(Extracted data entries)
↓

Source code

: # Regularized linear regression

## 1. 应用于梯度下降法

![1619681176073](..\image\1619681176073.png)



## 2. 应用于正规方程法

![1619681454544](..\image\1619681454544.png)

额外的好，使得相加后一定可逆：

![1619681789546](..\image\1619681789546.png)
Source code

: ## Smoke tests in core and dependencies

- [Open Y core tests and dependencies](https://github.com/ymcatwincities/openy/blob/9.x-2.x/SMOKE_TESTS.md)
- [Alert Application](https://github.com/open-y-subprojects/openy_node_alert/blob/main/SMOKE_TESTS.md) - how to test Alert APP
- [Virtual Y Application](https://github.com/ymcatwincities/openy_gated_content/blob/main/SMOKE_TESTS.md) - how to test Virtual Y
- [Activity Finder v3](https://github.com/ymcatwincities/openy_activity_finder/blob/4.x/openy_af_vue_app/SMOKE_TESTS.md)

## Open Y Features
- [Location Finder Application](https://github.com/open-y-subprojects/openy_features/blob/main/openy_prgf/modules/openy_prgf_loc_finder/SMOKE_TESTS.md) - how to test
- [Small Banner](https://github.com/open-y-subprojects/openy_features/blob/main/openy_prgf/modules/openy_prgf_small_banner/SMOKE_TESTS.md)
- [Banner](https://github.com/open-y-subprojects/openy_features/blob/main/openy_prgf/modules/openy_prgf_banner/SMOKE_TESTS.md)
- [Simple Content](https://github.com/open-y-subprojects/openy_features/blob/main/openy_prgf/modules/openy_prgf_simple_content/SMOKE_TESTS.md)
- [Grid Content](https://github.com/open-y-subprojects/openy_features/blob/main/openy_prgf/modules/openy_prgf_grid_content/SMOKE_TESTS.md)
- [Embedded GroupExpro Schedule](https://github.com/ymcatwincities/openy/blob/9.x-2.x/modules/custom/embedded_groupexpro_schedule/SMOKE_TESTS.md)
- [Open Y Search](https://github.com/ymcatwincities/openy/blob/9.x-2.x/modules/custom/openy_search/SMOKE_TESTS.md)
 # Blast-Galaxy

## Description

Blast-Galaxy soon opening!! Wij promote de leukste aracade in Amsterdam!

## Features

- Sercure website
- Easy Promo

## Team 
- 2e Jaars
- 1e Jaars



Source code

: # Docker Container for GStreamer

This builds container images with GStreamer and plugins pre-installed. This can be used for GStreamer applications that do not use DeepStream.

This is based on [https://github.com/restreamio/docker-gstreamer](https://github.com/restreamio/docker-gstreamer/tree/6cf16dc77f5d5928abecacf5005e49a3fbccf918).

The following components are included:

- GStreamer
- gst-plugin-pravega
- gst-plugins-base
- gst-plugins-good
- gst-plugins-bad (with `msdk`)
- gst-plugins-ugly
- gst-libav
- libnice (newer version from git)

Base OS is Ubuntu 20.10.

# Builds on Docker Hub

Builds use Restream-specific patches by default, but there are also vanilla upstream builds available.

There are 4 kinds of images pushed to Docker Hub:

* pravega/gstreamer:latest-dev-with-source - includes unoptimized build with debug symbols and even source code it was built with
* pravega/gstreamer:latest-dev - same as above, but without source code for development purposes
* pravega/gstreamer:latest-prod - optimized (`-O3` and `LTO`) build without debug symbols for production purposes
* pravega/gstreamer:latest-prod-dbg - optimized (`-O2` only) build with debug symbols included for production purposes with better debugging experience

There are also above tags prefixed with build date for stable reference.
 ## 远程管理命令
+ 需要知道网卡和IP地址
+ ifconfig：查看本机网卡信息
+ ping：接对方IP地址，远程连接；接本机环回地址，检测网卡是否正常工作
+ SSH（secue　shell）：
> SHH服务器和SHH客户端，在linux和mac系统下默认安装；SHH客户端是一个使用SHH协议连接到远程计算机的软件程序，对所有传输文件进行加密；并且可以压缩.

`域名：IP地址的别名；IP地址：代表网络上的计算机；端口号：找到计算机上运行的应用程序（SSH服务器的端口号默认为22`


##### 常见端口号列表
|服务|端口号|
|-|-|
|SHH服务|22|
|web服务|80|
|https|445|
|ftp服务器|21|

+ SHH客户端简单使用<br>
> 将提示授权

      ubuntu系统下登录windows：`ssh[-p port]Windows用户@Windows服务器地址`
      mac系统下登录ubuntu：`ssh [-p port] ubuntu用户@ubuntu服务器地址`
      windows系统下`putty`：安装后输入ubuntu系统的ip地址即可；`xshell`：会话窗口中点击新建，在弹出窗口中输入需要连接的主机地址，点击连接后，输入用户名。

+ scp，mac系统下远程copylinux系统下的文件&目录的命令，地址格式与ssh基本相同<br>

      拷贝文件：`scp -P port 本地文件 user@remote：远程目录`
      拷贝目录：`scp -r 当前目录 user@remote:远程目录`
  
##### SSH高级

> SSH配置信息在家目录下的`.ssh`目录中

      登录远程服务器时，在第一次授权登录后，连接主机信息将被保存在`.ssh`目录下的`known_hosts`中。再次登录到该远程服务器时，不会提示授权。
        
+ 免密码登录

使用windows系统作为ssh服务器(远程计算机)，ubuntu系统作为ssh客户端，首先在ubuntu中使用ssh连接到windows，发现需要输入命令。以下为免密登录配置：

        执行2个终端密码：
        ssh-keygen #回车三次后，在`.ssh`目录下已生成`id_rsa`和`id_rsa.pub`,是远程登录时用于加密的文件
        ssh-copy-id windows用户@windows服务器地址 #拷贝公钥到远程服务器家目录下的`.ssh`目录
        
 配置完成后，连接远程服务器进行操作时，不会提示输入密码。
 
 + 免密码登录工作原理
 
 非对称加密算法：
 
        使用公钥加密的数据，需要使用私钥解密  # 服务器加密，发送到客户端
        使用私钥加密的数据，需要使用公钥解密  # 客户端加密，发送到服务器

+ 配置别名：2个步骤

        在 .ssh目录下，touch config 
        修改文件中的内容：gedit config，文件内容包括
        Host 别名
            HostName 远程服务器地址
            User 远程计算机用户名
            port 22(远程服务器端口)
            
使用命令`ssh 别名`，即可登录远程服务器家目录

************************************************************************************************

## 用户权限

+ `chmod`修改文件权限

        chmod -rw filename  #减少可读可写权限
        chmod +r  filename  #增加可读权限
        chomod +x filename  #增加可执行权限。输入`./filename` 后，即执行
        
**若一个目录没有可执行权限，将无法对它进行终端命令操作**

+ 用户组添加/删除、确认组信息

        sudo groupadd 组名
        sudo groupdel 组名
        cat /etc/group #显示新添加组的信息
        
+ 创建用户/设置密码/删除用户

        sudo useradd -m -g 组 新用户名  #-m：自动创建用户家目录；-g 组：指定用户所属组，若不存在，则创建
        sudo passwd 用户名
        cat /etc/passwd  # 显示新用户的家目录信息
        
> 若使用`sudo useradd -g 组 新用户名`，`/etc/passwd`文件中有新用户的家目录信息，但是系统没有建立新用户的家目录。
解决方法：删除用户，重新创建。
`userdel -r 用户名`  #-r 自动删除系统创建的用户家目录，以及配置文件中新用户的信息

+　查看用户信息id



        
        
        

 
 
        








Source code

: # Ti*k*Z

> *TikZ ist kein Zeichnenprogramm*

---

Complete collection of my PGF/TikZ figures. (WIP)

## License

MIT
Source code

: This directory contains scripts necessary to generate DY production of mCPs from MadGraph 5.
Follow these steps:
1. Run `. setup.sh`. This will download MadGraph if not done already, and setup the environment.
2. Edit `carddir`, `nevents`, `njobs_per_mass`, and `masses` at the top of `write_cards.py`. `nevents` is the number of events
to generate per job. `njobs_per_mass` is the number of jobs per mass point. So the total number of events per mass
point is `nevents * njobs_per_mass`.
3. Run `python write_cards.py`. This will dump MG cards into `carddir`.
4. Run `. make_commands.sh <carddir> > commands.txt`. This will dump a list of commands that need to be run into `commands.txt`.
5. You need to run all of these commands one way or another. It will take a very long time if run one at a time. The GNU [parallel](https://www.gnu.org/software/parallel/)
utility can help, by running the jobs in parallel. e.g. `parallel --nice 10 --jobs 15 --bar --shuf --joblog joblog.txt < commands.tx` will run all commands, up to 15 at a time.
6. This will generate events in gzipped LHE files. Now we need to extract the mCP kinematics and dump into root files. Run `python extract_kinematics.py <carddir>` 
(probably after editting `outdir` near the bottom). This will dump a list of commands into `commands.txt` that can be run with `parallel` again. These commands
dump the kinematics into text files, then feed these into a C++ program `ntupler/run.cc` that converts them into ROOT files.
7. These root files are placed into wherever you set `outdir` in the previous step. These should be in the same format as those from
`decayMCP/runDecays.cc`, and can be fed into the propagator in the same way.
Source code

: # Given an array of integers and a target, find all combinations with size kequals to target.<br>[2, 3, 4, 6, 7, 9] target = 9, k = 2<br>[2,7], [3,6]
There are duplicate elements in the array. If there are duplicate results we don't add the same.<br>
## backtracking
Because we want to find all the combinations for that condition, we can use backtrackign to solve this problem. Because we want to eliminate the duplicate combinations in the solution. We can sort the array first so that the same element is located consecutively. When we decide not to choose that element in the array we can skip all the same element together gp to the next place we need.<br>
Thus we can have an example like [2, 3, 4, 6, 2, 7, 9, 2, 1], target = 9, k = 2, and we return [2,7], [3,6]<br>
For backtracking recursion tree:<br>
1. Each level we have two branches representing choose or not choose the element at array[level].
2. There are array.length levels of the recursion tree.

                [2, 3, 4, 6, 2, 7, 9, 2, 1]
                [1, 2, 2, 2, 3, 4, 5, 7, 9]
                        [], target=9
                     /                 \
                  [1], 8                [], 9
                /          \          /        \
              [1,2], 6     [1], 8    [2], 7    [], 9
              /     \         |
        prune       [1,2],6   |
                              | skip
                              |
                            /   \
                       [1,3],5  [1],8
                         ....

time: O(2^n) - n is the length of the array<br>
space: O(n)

↑

Only lines with the word "images" go in the answer. Take them all from the entries above.

Answer for the task>
This builds container images with GStreamer and plugins pre-installed. This can be used for GStreamer applications that do not use DeepStream.
There are 4 kinds of images pushed to Docker Hub:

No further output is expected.